ASSIGNMENT: Please retype the listing below exactly, from its opening line through the line where "### 什么是。网芯？" appears.

DATA IN THIS EXERCISE:
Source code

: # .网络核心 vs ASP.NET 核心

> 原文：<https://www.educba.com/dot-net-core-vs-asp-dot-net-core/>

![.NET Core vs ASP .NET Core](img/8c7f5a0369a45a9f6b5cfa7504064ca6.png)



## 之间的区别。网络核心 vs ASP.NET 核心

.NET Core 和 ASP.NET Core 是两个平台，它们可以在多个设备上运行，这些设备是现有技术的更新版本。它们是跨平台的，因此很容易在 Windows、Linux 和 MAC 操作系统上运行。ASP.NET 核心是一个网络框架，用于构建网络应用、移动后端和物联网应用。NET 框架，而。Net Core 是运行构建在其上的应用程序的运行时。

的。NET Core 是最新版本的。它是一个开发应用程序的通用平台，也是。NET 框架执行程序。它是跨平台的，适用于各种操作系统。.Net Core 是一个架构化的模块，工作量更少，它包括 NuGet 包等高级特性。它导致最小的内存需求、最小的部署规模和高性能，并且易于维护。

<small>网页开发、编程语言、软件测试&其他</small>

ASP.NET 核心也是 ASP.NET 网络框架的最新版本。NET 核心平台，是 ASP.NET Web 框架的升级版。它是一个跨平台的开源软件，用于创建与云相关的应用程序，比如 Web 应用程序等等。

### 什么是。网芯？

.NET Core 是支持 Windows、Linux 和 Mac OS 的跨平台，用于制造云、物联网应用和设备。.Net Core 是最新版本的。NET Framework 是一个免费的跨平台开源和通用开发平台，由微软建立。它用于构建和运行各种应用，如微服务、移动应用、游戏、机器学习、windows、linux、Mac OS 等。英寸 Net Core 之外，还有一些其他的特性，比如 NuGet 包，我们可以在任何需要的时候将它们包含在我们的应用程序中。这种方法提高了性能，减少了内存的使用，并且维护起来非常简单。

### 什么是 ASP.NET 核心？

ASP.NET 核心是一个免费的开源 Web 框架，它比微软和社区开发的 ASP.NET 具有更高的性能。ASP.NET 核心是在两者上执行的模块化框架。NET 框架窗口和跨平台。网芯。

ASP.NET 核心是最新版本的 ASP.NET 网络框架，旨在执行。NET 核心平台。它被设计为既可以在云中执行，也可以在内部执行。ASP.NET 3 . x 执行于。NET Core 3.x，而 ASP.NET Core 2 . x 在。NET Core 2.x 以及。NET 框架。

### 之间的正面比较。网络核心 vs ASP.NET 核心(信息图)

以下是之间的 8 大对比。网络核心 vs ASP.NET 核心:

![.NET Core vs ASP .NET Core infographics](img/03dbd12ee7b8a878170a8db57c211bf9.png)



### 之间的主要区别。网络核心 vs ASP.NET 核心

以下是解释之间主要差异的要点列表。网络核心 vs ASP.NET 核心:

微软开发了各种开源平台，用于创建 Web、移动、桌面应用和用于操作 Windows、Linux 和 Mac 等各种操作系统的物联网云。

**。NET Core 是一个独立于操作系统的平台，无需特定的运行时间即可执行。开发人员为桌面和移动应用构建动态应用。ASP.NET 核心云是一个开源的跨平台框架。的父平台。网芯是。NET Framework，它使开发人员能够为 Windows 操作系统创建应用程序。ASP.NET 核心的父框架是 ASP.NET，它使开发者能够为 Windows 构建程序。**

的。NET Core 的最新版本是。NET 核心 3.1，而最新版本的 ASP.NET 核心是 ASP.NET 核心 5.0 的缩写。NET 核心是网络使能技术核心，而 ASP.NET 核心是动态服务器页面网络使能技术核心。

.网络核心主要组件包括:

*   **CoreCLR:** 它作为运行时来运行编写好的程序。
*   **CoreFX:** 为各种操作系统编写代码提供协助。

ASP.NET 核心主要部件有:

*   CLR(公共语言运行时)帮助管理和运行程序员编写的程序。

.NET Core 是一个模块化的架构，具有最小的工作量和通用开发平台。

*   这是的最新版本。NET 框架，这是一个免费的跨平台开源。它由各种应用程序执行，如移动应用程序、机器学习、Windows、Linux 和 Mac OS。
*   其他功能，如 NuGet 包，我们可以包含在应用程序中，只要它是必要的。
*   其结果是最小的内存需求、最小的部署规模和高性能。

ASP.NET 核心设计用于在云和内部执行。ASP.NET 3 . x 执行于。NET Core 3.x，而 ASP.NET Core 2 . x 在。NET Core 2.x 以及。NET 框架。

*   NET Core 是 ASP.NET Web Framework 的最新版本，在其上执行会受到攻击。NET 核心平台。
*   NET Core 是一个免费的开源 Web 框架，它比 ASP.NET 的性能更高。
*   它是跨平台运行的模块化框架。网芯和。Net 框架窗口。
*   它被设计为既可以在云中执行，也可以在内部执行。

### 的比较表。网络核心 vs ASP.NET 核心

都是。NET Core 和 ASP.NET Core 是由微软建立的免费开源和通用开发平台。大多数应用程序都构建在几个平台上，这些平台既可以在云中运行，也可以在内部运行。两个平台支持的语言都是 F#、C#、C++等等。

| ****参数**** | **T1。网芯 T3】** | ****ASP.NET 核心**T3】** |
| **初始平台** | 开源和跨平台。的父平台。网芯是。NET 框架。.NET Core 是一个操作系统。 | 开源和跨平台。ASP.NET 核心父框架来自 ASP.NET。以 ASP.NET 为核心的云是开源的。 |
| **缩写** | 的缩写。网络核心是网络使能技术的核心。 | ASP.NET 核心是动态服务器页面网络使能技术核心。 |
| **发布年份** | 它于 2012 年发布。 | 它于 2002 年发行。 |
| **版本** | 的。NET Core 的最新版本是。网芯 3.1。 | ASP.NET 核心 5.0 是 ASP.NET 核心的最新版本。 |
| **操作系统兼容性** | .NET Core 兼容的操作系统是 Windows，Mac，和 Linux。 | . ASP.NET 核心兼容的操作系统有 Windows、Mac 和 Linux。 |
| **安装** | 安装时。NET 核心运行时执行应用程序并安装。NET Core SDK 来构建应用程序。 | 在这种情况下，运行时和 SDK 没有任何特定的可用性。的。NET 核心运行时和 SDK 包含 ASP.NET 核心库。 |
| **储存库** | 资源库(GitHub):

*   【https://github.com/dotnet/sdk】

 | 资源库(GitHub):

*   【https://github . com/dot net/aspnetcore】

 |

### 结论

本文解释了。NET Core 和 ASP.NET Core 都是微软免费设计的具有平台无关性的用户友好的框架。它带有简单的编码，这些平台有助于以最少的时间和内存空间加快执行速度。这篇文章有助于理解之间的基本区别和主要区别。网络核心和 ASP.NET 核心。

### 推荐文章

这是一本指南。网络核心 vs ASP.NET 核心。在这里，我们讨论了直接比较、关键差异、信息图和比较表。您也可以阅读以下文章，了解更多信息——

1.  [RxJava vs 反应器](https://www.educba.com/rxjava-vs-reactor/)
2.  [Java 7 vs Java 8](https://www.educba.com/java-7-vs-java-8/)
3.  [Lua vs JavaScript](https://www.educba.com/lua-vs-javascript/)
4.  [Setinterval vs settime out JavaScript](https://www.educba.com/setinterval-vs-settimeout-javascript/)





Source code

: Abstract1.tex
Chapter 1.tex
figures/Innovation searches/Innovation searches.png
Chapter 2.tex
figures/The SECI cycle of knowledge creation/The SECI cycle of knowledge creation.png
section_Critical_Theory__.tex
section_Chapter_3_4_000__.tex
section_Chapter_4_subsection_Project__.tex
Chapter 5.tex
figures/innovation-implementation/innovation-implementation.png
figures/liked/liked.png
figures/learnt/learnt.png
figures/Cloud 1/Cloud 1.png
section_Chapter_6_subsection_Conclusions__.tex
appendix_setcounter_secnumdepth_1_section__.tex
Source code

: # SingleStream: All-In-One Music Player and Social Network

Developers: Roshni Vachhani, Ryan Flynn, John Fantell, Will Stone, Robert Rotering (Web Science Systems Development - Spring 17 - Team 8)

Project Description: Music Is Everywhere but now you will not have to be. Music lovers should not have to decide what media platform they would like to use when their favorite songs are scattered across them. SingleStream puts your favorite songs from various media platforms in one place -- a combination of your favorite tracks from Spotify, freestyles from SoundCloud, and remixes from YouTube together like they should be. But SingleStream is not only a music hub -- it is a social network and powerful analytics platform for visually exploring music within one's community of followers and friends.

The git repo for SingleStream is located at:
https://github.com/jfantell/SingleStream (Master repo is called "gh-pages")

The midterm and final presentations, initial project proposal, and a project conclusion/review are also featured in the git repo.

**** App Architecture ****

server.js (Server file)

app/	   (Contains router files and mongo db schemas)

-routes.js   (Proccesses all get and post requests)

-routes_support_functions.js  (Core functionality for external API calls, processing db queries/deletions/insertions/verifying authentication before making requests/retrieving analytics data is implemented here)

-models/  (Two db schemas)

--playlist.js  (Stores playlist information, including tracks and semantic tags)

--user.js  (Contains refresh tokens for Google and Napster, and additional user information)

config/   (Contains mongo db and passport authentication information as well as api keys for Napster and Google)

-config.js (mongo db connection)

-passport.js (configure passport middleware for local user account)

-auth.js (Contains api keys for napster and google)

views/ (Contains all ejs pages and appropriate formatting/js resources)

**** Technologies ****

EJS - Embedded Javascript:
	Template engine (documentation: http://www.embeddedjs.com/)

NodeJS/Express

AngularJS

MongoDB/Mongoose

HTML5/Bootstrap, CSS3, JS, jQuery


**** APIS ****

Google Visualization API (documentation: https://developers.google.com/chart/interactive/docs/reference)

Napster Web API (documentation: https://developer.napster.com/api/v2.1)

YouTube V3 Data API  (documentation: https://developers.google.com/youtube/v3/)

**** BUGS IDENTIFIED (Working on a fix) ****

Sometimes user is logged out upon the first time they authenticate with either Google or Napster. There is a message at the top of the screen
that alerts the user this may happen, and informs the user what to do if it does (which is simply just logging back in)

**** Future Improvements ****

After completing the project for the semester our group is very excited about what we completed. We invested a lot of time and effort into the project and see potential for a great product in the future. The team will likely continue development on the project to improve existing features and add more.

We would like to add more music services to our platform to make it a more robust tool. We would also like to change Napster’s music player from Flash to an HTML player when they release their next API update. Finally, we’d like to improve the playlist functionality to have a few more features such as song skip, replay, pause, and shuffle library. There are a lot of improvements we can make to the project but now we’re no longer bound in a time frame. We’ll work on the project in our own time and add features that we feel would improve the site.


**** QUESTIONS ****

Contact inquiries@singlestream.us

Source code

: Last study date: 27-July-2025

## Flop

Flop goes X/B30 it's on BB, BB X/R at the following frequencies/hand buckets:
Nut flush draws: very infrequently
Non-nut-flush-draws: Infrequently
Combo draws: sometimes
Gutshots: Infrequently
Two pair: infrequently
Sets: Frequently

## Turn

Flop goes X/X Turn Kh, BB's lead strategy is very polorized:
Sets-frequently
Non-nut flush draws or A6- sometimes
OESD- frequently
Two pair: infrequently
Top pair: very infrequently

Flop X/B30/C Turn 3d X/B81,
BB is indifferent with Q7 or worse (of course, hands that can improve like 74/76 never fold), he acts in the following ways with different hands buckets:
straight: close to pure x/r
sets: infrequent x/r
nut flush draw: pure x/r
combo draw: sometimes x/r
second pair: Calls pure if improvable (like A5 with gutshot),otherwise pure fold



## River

RESULT OF THE EXERCISE:
Source code

: # .网络核心 vs ASP.NET 核心

> 原文：<https://www.educba.com/dot-net-core-vs-asp-dot-net-core/>

![.NET Core vs ASP .NET Core](img/8c7f5a0369a45a9f6b5cfa7504064ca6.png)



## 之间的区别。网络核心 vs ASP.NET 核心

.NET Core 和 ASP.NET Core 是两个平台，它们可以在多个设备上运行，这些设备是现有技术的更新版本。它们是跨平台的，因此很容易在 Windows、Linux 和 MAC 操作系统上运行。ASP.NET 核心是一个网络框架，用于构建网络应用、移动后端和物联网应用。NET 框架，而。Net Core 是运行构建在其上的应用程序的运行时。

的。NET Core 是最新版本的。它是一个开发应用程序的通用平台，也是。NET 框架执行程序。它是跨平台的，适用于各种操作系统。.Net Core 是一个架构化的模块，工作量更少，它包括 NuGet 包等高级特性。它导致最小的内存需求、最小的部署规模和高性能，并且易于维护。

<small>网页开发、编程语言、软件测试&其他</small>

ASP.NET 核心也是 ASP.NET 网络框架的最新版本。NET 核心平台，是 ASP.NET Web 框架的升级版。它是一个跨平台的开源软件，用于创建与云相关的应用程序，比如 Web 应用程序等等。

### 什么是。网芯？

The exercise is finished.